**Dataset records:**
== Segment start ==

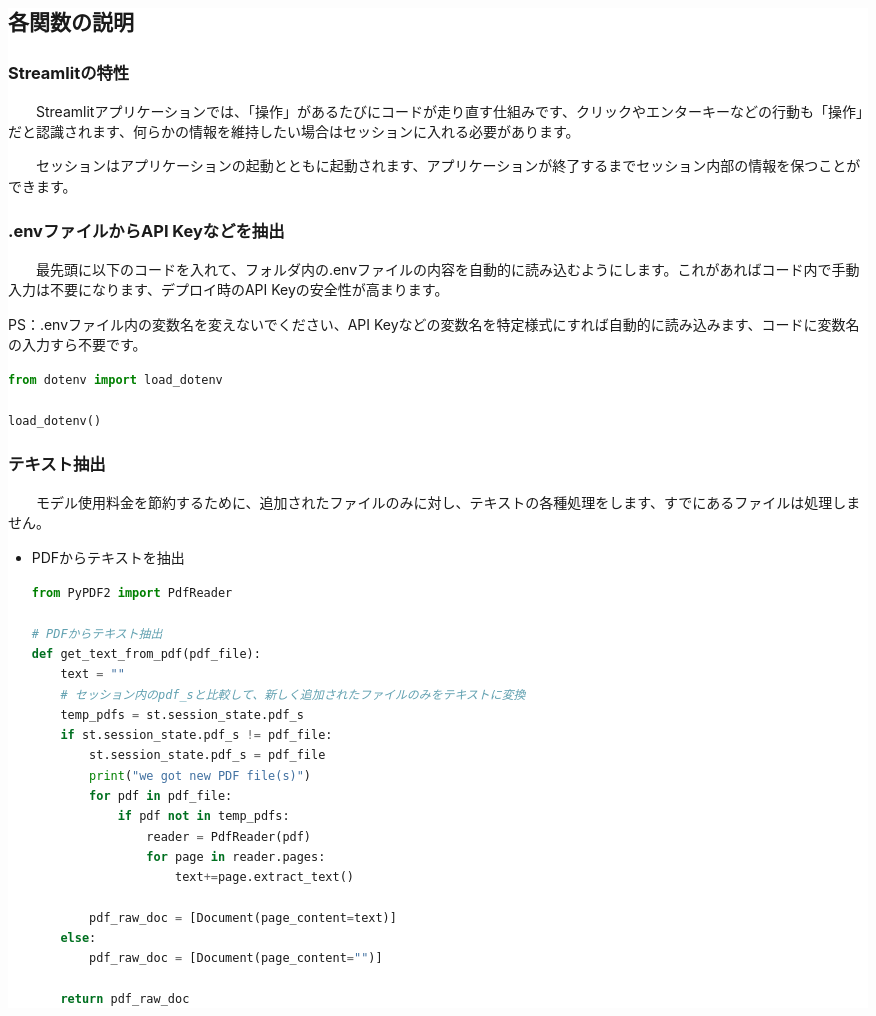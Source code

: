 ## 各関数の説明

### Streamlitの特性

　　Streamlitアプリケーションでは、「操作」があるたびにコードが走り直す仕組みです、クリックやエンターキーなどの行動も「操作」だと認識されます、何らかの情報を維持したい場合はセッションに入れる必要があります。

　　セッションはアプリケーションの起動とともに起動されます、アプリケーションが終了するまでセッション内部の情報を保つことができます。

### .envファイルからAPI Keyなどを抽出

　　最先頭に以下のコードを入れて、フォルダ内の.envファイルの内容を自動的に読み込むようにします。これがあればコード内で手動入力は不要になります、デプロイ時のAPI Keyの安全性が高まります。

PS：.envファイル内の変数名を変えないでください、API Keyなどの変数名を特定様式にすれば自動的に読み込みます、コードに変数名の入力すら不要です。

```python
from dotenv import load_dotenv

load_dotenv()
```

### テキスト抽出

　　モデル使用料金を節約するために、追加されたファイルのみに対し、テキストの各種処理をします、すでにあるファイルは処理しません。

* PDFからテキストを抽出
　　

    ```python
    from PyPDF2 import PdfReader

    # PDFからテキスト抽出
    def get_text_from_pdf(pdf_file):
        text = ""
        # セッション内のpdf_sと比較して、新しく追加されたファイルのみをテキストに変換
        temp_pdfs = st.session_state.pdf_s
        if st.session_state.pdf_s != pdf_file:
            st.session_state.pdf_s = pdf_file
            print("we got new PDF file(s)")
            for pdf in pdf_file:
                if pdf not in temp_pdfs:
                    reader = PdfReader(pdf)
                    for page in reader.pages:
                        text+=page.extract_text()
            
            pdf_raw_doc = [Document(page_content=text)]
        else:
            pdf_raw_doc = [Document(page_content="")]
        
        return pdf_raw_doc
    ```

== Segment end ==

**Exercise objective:** Provide only the number of lines above that contain the word "PdfReader".

**Result:** 2